News | August 27, 2009

Exposure to Low-Dose Radiation May Result in a High Cumulative Effect

August 27, 2009 - Imaging procedures are an important source of exposure to ionizing radiation in the United States and can result in high cumulative effective doses of radiation, according to a study published in the New England Journal of Medicine (Volume 361:849-857, Number 9, August 27, 2009.)

The study, led by Dr Reza Fazel , Emory University, Emory University School of Medicine, and colleagues from Mayo Clinic - Rochester, Minn., the Johns Hopkins Ciccarone Preventive Cardiology Center and others, was conducted in response to growing use of imaging procedures in the United States and concerns about exposure to low-dose ionizing radiation in the general population.

Investigators identified 952,420 nonelderly adults (between 18 and 64 years of age) in five healthcare markets across the United States between January 1, 2005, and December 31, 2007. Using utilization data, doctors were able to estimate cumulative effective doses of radiation from imaging procedures and to calculate population-based rates of exposure, with annual effective doses defined as low (?3 mSv), moderate (>3 to 20 mSv), high (>20 to 50 mSv), or very high (>50 mSv).

Of the total enrollees, 655,613 (68.8 percent) underwent at least one imaging procedure associated with radiation exposure. Researchers found that, in general, cumulative effective doses of radiation from imaging procedures increased with advancing age and were higher in women than in men. Computed tomographic and nuclear imaging accounted for 75.4 percent of the cumulative effective dose, with 81.8 percent of the total administered in outpatient settings.

The unit of exposure used was the millisievert (mSv). Previous research has already shown that exposure to radiation, especially to doses higher than 50 to 100 mSv, is linked to higher risk of developing solid cancers and leukemia later in life.

Fazel and colleagues used the following categories of exposure:

* Low: under 3 mSv per year (this is about the same as what you would accumulate every year from the background radiation in the US without undergoing imaging procedures).
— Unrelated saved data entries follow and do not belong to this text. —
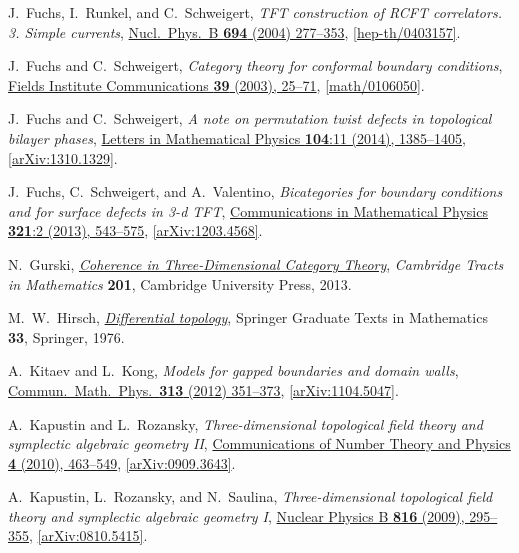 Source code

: \documentclass[12pt]{scrartcl}
\newcommand\doi[2]        {\href{http://dx.doi.org/#1}{#2}}
\theoremstyle{definition}
\numberwithin{equation}{section}
\numberwithin{definition}{section}
\numberwithin{figure}{section}
\begin{document}
\begin{thebibliography}{BDSPV}
J.~Fuchs, I.~Runkel, and C.~Schweigert,
\textsl{TFT construction of RCFT correlators. 3. Simple currents}, 
\doi{10.1016/j.nuclphysb.2004.05.014}{Nucl.\ Phys.\ B \textbf{694} (2004) 277--353}, 
\href{http://arxiv.org/abs/hep-th/0403157}{[hep-th/0403157]}.

J.~Fuchs and C.~Schweigert,
\textsl{Category theory for conformal boundary conditions}, 
\doi{10.1090/fic/039/03}{Fields Institute Communications \textbf{39} (2003), 25--71}, 
\href{http://www.arxiv.org/abs/math/0106050}{[math/0106050]}.

J.~Fuchs and C.~Schweigert,
\textsl{A note on permutation twist defects in topological bilayer phases}, 
\doi{10.1007/s11005-014-0719-9}{Letters in Mathematical Physics \textbf{104}:11 (2014), 1385--1405}, 
\href{http://arxiv.org/abs/1310.1329}{[arXiv:1310.1329]}.

J.~Fuchs, C.~Schweigert, and A.~Valentino,
\textsl{Bicategories for boundary conditions and for surface defects in 3-d TFT}, 
\doi{10.1007/s00220-013-1723-0}{Communications in Mathematical Physics \textbf{321}:2 (2013), 543--575}, 
\href{http://arxiv.org/abs/1203.4568}{[arXiv:1203.4568]}.

N.~Gurski, 
\textsl{\doi{10.1017/CBO9781139542333}{Coherence in Three-Dimensional Category Theory}}, 
\textsl{Cambridge Tracts in Mathematics} \textbf{201}, Cambridge University Press, 2013.

M.~W.~Hirsch, 
\textsl{\doi{10.1007/978-1-4684-9449-5}{Differential topology}}, 
Springer Graduate Texts in Mathematics \textbf{33}, Springer, 1976. 

A.~Kitaev and L.~Kong, 
\textsl{Models for gapped boundaries and domain walls},
\doi{10.1007/s00220-012-1500-5}{Commun.\ Math.\ Phys.\ \textbf{313} (2012) 351--373},
\href{http://arxiv.org/abs/1104.5047}{[arXiv:1104.5047]}.

A.~Kapustin and L.~Rozansky, 
\textsl{Three-dimensional topological field theory and symplectic algebraic geometry II}, 
\doi{10.4310/CNTP.2010.v4.n3.a1}{Communications of Number Theory and Physics \textbf{4} (2010), 463--549}, 
\href{http://arxiv.org/abs/0909.3643}{[arXiv:0909.3643]}.

A.~Kapustin, L.~Rozansky, and N.~Saulina, 
\textsl{Three-dimensional topological field theory and symplectic algebraic geometry I}, 
\doi{10.1016/j.nuclphysb.2009.01.027}{Nuclear Physics B \textbf{816} (2009), 295--355}, 
\href{http://arxiv.org/abs/0810.5415}{[arXiv:0810.5415]}.


\end{thebibliography}
\end{document}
* Moderate: up to 20 mSv per year (this is the 5 year annual average limit for people who work with radiation equipment).

* High: up 50 mSv per year (this is the annual limit for people working with radiation equipment).

* Very high: more than 50 mSv per year.

They found that nearly 7 out of every 10 adults in the study had been exposed to radiation from at least one imaging procedure during the three years of study. However, most of these were low-dose x-rays, such as in a chest x-ray.

They also found that radiation exposure from medical imaging procedures was higher in women, went up with advancing age, and 80 per cent of it occurred in outpatient settings.

The procedure that exposed patients to the most radiation was myocardial perfusion imaging, followed by abdominal, pelvic, and chest CT scans. Myocardial perfusion imaging is a "stress test" where a small amount of radioactive material is introduced to your bloodstream so a nuclear imaging device can observe your heart muscle as you rest or walk slowly and then fast.

On average, Fazel and colleagues found that effective dose of radiation from all procedures was 2.4 mSv, which is about 20 per cent less than background exposure that the average adult receives in the US from natural sources.

However, there were some instances of higher exposure, although relatively uncommon. In about 2 per cent of the patients they found doses above 20 mSv per year, and doses of over 50 mSv per year in about 0.2 per cent of the patients.

Generalizing these results to the population at large would suggest millions of adults in the U.S. are being exposed to levels of radiation through medical imaging that exceeds the limit set for people who work routinely with radiation, and thousands of people are exposed to levels even higher than this.

Co-author of the study, Dr Brahmajee Nallamothu, a cardiologist from the University of Michigan said:

Doctors noted that while the risk to any individual for a single test may be small, the overall risk to the population becomes a concern if one considers the large number of these procedures being performed each year.

An important finding of the study was that it confirmed the results of an earlier study from the National Council for Radiation Protection released earlier this year.